Gold Selleck Silliman (May 7, 1732–1790) was a Connecticut militia General during the American War for Independence. He is the father of Professor Benjamin Silliman.

==Biography==
Silliman was born in Fairfield, Connecticut, graduated from Yale University and practiced law and served as a crown attorney before the American Revolution. He was appointed Colonel of the Fourth Regiment, Connecticut militia, in May 1775 and became Brigadier General in 1776. He patrolled the southwestern border of Connecticut, where the loyalists of Westchester County, New York, caused constant irritation and concern for patriot towns and farms along the Connecticut coast. He also fought with the main army during the New York Campaign of 1776 and opposed the British raid on Danbury in 1777. At the beginning of Tryon's raid on Danbury, Connecticut, Silliman was at his home in Fairfield. As soon as he heard word of the British landing on the coast, he sent out expresses to alarm the nearby towns and to collect the militia. By noon the next day he arrived in Redding, Connecticut, with five hundred men and was joined by Major General David Wooster and Brigadier General Benedict Arnold in the Battle of Ridgefield.

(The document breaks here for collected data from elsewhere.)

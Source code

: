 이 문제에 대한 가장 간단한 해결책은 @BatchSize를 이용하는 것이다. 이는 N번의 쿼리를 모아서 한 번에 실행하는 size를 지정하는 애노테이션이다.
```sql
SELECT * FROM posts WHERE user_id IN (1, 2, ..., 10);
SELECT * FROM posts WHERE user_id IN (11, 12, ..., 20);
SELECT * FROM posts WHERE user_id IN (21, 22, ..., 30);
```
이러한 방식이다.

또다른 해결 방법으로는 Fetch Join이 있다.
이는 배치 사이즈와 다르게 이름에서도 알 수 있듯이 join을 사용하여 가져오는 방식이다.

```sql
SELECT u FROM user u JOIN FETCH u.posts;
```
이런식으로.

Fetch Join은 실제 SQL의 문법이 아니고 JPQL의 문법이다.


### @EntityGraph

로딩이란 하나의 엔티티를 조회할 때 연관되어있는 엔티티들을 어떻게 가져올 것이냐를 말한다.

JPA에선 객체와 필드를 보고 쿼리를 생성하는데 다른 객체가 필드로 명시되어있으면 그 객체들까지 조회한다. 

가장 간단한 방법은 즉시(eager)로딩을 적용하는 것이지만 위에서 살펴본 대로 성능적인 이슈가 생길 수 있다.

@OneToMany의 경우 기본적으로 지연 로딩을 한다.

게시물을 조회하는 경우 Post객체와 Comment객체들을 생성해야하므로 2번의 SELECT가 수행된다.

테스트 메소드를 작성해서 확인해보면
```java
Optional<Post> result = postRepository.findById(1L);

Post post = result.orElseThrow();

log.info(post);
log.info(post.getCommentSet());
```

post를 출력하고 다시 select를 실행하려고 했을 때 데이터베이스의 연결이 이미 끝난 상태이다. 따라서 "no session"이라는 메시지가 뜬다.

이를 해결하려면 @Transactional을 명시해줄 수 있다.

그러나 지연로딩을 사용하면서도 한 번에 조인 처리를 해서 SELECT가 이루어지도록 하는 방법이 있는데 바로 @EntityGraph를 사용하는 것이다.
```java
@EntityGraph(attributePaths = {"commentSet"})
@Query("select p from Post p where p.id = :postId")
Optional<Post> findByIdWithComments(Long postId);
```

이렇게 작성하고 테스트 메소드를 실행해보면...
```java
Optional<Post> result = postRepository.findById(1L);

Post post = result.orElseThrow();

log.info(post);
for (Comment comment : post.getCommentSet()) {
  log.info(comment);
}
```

One night in May 1779, nine Tories crossed the sound in a whale boat from Lloyd's Neck. One of the Tories had been previously employed by Silliman as a carpenter, so he knew the house well. Eight of the men forced their way into the house at midnight and took the general and his adult son. They were taken to Oyster Bay, New York, and finally to Flatbush.

The Americans had no prisoner of equal rank to exchange for Silliman, so they captured one. Thomas Jones, a highly reputed loyalist, was captured in November 1779 by Continental Navy Captain David Hawley and brought back to Connecticut. Silliman and Jones were exchanged in May 1780, with Silliman's son being exchanged as well. These events were accurately depicted in the 1994 TV film Mary Silliman's War by Heritage Films, based on the 1984 biography of Silliman's second wife by Joy and Richard Buel. Silliman died on July 21, 1790.

==Family==
Silliman was the son of Abigail Selleck (the daughter of Abigail Gold and Jonathan Selleck) and Ebenezer Silliman (the son of Sara Hull and Robert Silliman). Their son Benjamin Silliman was born in a tavern, originally the home of Ebenezer Hawley in Trumbull, Connecticut, after Benjamin's mother, Mary Silliman, fled Fairfield ahead of a British and Loyalist raiding party. Benjamin was the first professor of science at Yale University and the first American to distill petroleum, later becoming the namesake of Silliman College.

The couple's other son, Gold Selleck Silliman, married Hepsa Ely Silliman, of whom the Silliman Memorial Lectures are named after.